* Instructions for the task *
Every line in the records below with the string "commit" needs to be copied out.

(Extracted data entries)
····················

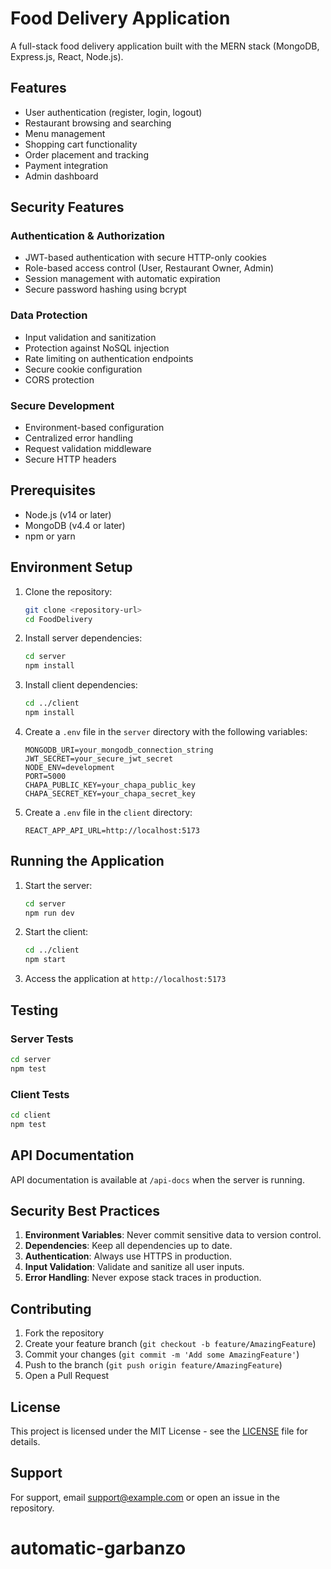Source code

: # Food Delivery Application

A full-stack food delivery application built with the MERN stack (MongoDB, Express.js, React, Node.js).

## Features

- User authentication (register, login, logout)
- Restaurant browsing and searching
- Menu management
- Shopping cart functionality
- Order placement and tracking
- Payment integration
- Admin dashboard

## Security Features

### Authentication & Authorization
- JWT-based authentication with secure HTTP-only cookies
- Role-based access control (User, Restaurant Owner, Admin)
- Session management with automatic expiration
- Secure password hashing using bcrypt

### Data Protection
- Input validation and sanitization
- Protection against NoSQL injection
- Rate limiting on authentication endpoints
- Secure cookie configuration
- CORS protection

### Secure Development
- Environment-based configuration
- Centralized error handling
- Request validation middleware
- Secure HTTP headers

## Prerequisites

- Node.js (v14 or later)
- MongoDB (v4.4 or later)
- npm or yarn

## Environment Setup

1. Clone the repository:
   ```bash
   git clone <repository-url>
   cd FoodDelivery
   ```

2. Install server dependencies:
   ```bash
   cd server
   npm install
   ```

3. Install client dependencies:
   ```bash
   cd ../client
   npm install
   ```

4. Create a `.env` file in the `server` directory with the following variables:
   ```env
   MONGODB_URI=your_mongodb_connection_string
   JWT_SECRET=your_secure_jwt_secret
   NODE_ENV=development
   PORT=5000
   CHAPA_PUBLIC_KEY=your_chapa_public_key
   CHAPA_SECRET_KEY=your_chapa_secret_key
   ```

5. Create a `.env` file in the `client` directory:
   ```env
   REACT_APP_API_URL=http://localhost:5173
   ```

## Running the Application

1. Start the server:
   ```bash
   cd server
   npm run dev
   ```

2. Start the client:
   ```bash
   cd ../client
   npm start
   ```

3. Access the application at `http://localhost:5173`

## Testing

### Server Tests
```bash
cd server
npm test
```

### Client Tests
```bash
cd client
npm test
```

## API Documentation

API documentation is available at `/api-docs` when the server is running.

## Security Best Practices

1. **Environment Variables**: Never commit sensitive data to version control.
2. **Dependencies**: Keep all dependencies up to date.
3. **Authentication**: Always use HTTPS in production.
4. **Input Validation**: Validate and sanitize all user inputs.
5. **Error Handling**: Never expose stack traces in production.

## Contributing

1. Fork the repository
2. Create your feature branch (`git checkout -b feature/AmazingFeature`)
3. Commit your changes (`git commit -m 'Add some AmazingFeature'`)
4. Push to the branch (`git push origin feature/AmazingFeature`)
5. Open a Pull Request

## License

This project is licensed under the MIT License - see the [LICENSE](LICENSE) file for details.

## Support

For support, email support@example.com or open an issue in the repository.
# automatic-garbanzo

····················

* Response area *
1. **Environment Variables**: Never commit sensitive data to version control.
3. Commit your changes (`git commit -m 'Add some AmazingFeature'`)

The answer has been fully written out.